More and more medical research is focusing on the issue of back pain. This is in part because back pain is at an epidemic level, but it’s also because standard medical treatments don’t always help.
One way of treating the issue is by addressing patients’ thoughts about the pain they experience. This is known as cognitive therapy, which has several different therapeutic styles under its umbrella.
Another way is with mindfulness therapy. This form of therapy deals with how patients experience pain. Mindfulness-based stress reduction is a popular form of mindfulness therapy.
Although the two share similarities, cognitive therapy and mindfulness therapy are distinct forms of therapy.
Editor’s Note: Have you heard about this new back pain program yet? We were impressed.
We know that these treatments are helpful for patients with chronic back pain. But we still don’t under stand why.
This is what researchers at the University of Washington School of Medicine hope to clarify. The News Tribune reported on the study:
The Mechanisms of Psychosocial Treatments for Chronic Low Back Pain study will begin Feb. 23, and is looking for 300 adults to participate. Recruitment will continue over the next two years.
Results of the study eventually could help determine who might benefit from exercise-based therapy versus cognitive/mindfulness therapies, or a mix of both.

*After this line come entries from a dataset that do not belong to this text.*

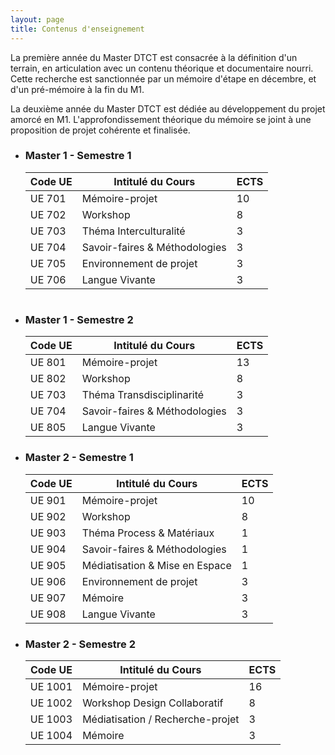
```yaml
---
layout: page
title: Contenus d'enseignement
---
```


<p><span class="surligne">La première année du Master DTCT</span> est consacrée à la définition d'un terrain, en articulation avec un contenu théorique et documentaire nourri. Cette recherche est sanctionnée par un mémoire d'étape en décembre, et d'un pré-mémoire à la fin du M1.</p>

<p><span class="surligne">La deuxième année du Master DTCT</span> est dédiée au développement du projet amorcé en M1. L'approfondissement théorique du mémoire se joint à une proposition de projet cohérente et finalisée.
</p>
<ul class="collapsible" data-collapsible="accordion">
  <li>
  <div class="collapsible-header"><h3>Master 1 - Semestre 1</h3></div>  

 <div class="collapsible-body">

<table>

  <thead>
    <tr>
      <th>Code UE</th>
      <th>Intitulé du Cours</th>
      <th>ECTS</th>
    </tr>
  </thead>
  <tbody>
    <tr>
      <td>UE 701</td>
      <td>Mémoire-projet </td>
      <td class="ects-align">10</td>
    </tr>
    <tr>
      <td>UE 702</td>
      <td>Workshop</td>
      <td class="ects-align">8</td>
    </tr>
    <tr>
      <td>UE 703</td>
      <td>Théma Interculturalité</td>
      <td class="ects-align">3</td>
    </tr>
      <tr>
      <td>UE 704</td>
      <td>Savoir-faires & Méthodologies</td>
      <td class="ects-align">3</td>
    </tr>
      <tr>
      <td>UE 705</td>
      <td>Environnement de projet</td>
      <td class="ects-align">3</td>
    </tr>
      <tr>
      <td>UE 706</td>
      <td>Langue Vivante</td>
      <td class="ects-align">3</td>
    </tr>
  </tbody>
</table>
</div>
</li>

<li>
  <div class="collapsible-header"><h1 class="post-title"><h3>Master 1 - Semestre 2</h3></h1></div>  

<div class="collapsible-body">

<table>

  <thead>
    <tr>
      <th>Code UE</th>
      <th>Intitulé du Cours</th>
      <th>ECTS</th>
    </tr>
  </thead>
  <tbody>
    <tr>
      <td>UE 801</td>
      <td>Mémoire-projet </td>
      <td class="ects-align">13</td>
    </tr>
    <tr>
      <td>UE 802</td>
      <td>Workshop</td>
      <td class="ects-align">8</td>
    </tr>
    <tr>
      <td>UE 703</td>
      <td>Théma Transdisciplinarité</td>
      <td class="ects-align">3</td>
    </tr>
      <tr>
      <td>UE 704</td>
      <td>Savoir-faires & Méthodologies</td>
      <td class="ects-align">3</td>
    </tr>
      <tr>
      <td>UE 805</td>
      <td>Langue Vivante</td>
      <td class="ects-align">3</td>
    </tr>
  </tbody>
</table>

</li>

<li>
  <div class="collapsible-header"><h3>Master 2 - Semestre 1</h3></div>  

 <div class="collapsible-body">

<table>

  <thead>
    <tr>
      <th>Code UE</th>
      <th>Intitulé du Cours</th>
      <th>ECTS</th>
    </tr>
  </thead>
  <tbody>
    <tr>
      <td>UE 901</td>
      <td>Mémoire-projet </td>
      <td class="ects-align">10</td>
    </tr>
    <tr>
      <td>UE 902</td>
      <td>Workshop</td>
      <td class="ects-align">8</td>
    </tr>
    <tr>
      <td>UE 903</td>
      <td>Théma Process & Matériaux</td>
      <td class="ects-align">1</td>
    </tr>
      <tr>
      <td>UE 904</td>
      <td>Savoir-faires & Méthodologies</td>
      <td class="ects-align">1</td>
    </tr>
   <tr>
      <td>UE 905</td>
      <td>Médiatisation & Mise en Espace</td>
      <td class="ects-align">1</td>
    </tr>
      <tr>
      <td>UE 906</td>
      <td>Environnement de projet</td>
      <td class="ects-align">3</td>
    </tr>
      <tr>
      <td>UE 907</td>
      <td>Mémoire</td>
      <td class="ects-align">3</td>
    </tr>
        <tr>
      <td>UE 908</td>
      <td>Langue Vivante</td>
      <td class="ects-align">3</td>
    </tr>
  </tbody>
</table>
</div>
</li>

<li>
  <div class="collapsible-header"><h3>Master 2 - Semestre 2</h3></div>  

 <div class="collapsible-body">

<table>

  <thead>
    <tr>
      <th>Code UE</th>
      <th>Intitulé du Cours</th>
      <th>ECTS</th>
    </tr>
  </thead>
  <tbody>
    <tr>
      <td>UE 1001</td>
      <td>Mémoire-projet</td>
      <td class="ects-align">16</td>
    </tr>
    <tr>
      <td>UE 1002</td>
      <td>Workshop Design Collaboratif</td>
      <td class="ects-align">8</td>
    </tr>
    <tr>
      <td>UE 1003</td>
      <td>Médiatisation / Recherche-projet</td>
      <td class="ects-align">3</td>
    </tr>
      <tr>
      <td>UE 1004</td>
      <td>Mémoire</td>
      <td class="ects-align">3</td>
    </tr>
  </tbody>
</table>
</div>
</li>


</ul>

The purpose of the study, as stated on their website:
Chronic low back pain (CLBP) is a significant problem affecting millions of Americans. Research has shown that psychological treatments can help people with CLBP manage their pain and improve their quality of life. Three common psychological treatments for CLBP are Cognitive Therapy (CT), Mindfulness Meditation (MM), and Activation Skills (AS). While research has shown these treatments are helpful for people with CLBP, there is little research explaining why these treatments are helpful. The purpose of this study is to understand the specific ways these treatments work. Increasing our understanding of how these treatments work will help researchers and clinicians improve treatments for people with CLBP in the future.
While the specifics of the study’s aim are a bit complex, the birds-eye view is that they are trying to better understand how cognitive therapy and mindfulness therapy lead to improvement in patients experiencing back pain. The News Tribune reports:
Jensen used a refrigerator metaphor to explain the difference between the two mental treatment approaches.

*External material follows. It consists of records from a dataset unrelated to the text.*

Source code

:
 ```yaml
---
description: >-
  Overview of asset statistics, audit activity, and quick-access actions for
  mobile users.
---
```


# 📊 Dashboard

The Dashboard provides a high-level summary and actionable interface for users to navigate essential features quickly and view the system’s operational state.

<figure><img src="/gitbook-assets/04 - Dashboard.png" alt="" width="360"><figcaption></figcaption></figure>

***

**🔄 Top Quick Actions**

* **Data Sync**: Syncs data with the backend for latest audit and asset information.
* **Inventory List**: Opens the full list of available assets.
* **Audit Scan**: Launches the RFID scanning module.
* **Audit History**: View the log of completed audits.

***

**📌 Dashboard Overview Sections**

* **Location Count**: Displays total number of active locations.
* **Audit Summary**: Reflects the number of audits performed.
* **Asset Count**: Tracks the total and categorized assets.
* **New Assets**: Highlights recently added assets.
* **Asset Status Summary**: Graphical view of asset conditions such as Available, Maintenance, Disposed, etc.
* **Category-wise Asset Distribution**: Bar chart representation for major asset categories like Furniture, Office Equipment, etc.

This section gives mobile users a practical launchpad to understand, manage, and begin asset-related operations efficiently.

“If you have healthy content, you’re fine,” he said, “but if you have only cookies and ice cream and candy, you don’t have much choice. Most of us have a combination when it comes to our thoughts. Cognitive changes the content; mindfulness is what we do with our thoughts.”
The study is specifically focused on low back pain. It is important to note however that cognitive therapy and mindfulness therapy are both used for a variety of pain types, so the study results will be of interest to a variety of clinical settings.
They are currently recruiting volunteers at clinicaltrials.gov. Volunteers must be 18 or older and have a diagnosis of moderate-to-severe back pain.